What the exercise asks: Among the records below, find the line that has "AutopilotManager deleted configuration"; from there, give the lines again exactly, and stop after the line that has "the returned item.</span></span></li>".

Saved data entries

• • • • •

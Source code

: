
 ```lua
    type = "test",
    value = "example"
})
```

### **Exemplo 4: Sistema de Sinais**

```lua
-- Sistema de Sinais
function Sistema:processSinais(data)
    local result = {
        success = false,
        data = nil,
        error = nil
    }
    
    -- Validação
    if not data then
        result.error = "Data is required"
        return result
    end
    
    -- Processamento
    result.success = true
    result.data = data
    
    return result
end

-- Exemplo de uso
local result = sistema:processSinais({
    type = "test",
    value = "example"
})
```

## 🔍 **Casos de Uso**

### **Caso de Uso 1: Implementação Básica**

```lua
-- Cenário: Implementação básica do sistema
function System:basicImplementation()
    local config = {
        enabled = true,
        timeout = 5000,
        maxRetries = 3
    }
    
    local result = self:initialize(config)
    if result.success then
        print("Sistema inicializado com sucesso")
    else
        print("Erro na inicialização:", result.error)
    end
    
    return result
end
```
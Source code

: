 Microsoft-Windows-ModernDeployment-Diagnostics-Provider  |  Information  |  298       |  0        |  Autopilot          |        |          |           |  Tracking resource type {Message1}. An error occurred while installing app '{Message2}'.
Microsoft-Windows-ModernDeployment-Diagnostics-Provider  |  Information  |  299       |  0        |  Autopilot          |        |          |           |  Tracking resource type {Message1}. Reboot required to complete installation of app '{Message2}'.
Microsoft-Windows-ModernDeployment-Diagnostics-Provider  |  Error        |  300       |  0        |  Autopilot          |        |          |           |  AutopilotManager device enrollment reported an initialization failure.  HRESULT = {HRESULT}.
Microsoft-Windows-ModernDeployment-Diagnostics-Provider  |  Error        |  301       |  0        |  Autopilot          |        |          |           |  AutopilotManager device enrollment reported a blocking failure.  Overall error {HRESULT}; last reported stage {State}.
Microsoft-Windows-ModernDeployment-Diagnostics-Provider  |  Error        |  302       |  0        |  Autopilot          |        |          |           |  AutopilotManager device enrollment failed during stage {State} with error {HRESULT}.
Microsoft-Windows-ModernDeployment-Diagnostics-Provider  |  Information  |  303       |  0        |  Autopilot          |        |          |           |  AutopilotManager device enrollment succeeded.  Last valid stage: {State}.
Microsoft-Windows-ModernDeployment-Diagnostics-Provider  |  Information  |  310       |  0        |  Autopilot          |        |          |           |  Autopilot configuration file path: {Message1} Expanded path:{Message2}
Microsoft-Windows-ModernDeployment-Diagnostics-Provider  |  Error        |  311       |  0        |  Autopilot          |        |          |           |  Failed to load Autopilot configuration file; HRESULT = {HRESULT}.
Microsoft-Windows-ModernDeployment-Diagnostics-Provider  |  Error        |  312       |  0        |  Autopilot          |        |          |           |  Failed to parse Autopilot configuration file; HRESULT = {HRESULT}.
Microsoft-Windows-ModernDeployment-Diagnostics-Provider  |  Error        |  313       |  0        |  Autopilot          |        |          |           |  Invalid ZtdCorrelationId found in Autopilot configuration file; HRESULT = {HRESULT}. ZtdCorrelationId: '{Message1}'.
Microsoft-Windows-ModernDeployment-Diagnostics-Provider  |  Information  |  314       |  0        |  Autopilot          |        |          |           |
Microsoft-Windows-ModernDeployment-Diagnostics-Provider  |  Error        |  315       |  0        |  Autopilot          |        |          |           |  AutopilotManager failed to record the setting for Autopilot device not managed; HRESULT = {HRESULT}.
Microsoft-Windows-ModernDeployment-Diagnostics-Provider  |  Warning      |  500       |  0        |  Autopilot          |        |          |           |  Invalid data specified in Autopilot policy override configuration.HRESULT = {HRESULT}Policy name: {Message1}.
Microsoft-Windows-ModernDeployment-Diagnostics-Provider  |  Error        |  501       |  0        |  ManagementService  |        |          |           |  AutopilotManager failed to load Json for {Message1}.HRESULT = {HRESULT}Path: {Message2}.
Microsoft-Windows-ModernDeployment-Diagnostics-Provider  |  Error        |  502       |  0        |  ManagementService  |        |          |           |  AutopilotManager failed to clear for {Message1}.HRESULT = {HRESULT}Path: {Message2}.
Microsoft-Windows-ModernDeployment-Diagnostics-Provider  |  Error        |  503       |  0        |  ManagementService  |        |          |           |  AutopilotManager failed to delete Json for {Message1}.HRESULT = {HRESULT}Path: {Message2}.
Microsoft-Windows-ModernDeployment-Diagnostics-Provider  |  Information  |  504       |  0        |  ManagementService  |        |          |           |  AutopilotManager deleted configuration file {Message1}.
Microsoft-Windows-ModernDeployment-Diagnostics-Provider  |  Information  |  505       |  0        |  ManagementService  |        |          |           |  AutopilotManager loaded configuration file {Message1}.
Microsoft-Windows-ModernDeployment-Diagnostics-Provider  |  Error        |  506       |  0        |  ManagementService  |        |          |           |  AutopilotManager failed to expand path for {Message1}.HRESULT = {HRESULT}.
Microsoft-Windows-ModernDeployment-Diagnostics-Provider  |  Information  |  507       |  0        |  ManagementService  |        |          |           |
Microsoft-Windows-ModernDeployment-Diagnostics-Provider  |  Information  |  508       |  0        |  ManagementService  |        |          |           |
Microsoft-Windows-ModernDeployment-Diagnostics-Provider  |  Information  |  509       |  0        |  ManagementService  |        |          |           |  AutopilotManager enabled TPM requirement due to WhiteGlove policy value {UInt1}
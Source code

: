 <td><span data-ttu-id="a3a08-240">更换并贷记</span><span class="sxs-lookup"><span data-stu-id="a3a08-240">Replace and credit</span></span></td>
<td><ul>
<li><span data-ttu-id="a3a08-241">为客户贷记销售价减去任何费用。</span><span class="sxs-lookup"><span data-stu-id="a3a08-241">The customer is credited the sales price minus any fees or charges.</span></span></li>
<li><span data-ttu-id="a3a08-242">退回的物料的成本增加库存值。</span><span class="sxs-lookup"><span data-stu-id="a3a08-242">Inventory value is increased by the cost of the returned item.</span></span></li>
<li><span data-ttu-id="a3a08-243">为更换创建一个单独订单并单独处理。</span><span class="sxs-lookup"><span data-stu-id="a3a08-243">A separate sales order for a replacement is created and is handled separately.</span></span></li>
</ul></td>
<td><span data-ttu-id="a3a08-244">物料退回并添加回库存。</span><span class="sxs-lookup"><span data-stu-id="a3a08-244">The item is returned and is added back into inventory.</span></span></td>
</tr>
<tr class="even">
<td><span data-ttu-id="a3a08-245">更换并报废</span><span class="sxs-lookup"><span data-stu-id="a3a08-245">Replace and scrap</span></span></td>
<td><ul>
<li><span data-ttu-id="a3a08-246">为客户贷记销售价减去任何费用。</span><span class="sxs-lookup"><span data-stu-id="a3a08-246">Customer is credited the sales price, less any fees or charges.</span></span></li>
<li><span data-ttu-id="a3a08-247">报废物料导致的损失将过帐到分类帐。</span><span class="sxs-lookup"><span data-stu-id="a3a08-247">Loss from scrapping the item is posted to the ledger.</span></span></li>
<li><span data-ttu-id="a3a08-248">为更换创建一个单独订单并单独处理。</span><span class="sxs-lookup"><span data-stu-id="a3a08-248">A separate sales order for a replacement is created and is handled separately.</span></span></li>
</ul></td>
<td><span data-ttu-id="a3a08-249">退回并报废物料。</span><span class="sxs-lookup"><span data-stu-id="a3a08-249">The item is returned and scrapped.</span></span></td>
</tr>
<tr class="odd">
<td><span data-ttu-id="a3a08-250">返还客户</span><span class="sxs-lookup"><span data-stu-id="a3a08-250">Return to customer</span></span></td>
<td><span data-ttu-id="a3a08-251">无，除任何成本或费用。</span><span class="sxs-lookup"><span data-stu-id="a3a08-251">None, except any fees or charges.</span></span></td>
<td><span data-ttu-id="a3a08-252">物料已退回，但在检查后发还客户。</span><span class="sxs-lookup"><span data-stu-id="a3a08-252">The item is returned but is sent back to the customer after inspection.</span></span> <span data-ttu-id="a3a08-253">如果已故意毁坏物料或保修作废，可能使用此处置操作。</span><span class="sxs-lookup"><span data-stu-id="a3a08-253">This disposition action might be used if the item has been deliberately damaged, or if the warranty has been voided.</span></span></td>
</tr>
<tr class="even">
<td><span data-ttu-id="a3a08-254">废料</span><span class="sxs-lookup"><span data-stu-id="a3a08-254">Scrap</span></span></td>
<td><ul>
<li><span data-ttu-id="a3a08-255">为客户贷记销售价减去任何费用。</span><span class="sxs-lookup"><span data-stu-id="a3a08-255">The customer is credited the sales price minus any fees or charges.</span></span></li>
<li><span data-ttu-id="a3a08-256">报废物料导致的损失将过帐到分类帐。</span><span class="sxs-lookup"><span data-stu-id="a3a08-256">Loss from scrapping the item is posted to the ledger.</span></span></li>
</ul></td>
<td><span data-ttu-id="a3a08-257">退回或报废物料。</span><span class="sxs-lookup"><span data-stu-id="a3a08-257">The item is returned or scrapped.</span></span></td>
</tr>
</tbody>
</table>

• • • • •

Reply to the task:
Microsoft-Windows-ModernDeployment-Diagnostics-Provider  |  Information  |  504       |  0        |  ManagementService  |        |          |           |  AutopilotManager deleted configuration file {Message1}.
Microsoft-Windows-ModernDeployment-Diagnostics-Provider  |  Information  |  505       |  0        |  ManagementService  |        |          |           |  AutopilotManager loaded configuration file {Message1}.
Microsoft-Windows-ModernDeployment-Diagnostics-Provider  |  Error        |  506       |  0        |  ManagementService  |        |          |           |  AutopilotManager failed to expand path for {Message1}.HRESULT = {HRESULT}.
Microsoft-Windows-ModernDeployment-Diagnostics-Provider  |  Information  |  507       |  0        |  ManagementService  |        |          |           |
Microsoft-Windows-ModernDeployment-Diagnostics-Provider  |  Information  |  508       |  0        |  ManagementService  |        |          |           |
Microsoft-Windows-ModernDeployment-Diagnostics-Provider  |  Information  |  509       |  0        |  ManagementService  |        |          |           |  AutopilotManager enabled TPM requirement due to WhiteGlove policy value {UInt1}
Source code

: <td><span data-ttu-id="a3a08-240">更换并贷记</span><span class="sxs-lookup"><span data-stu-id="a3a08-240">Replace and credit</span></span></td>
<td><ul>
<li><span data-ttu-id="a3a08-241">为客户贷记销售价减去任何费用。</span><span class="sxs-lookup"><span data-stu-id="a3a08-241">The customer is credited the sales price minus any fees or charges.</span></span></li>
<li><span data-ttu-id="a3a08-242">退回的物料的成本增加库存值。</span><span class="sxs-lookup"><span data-stu-id="a3a08-242">Inventory value is increased by the cost of the returned item.</span></span></li>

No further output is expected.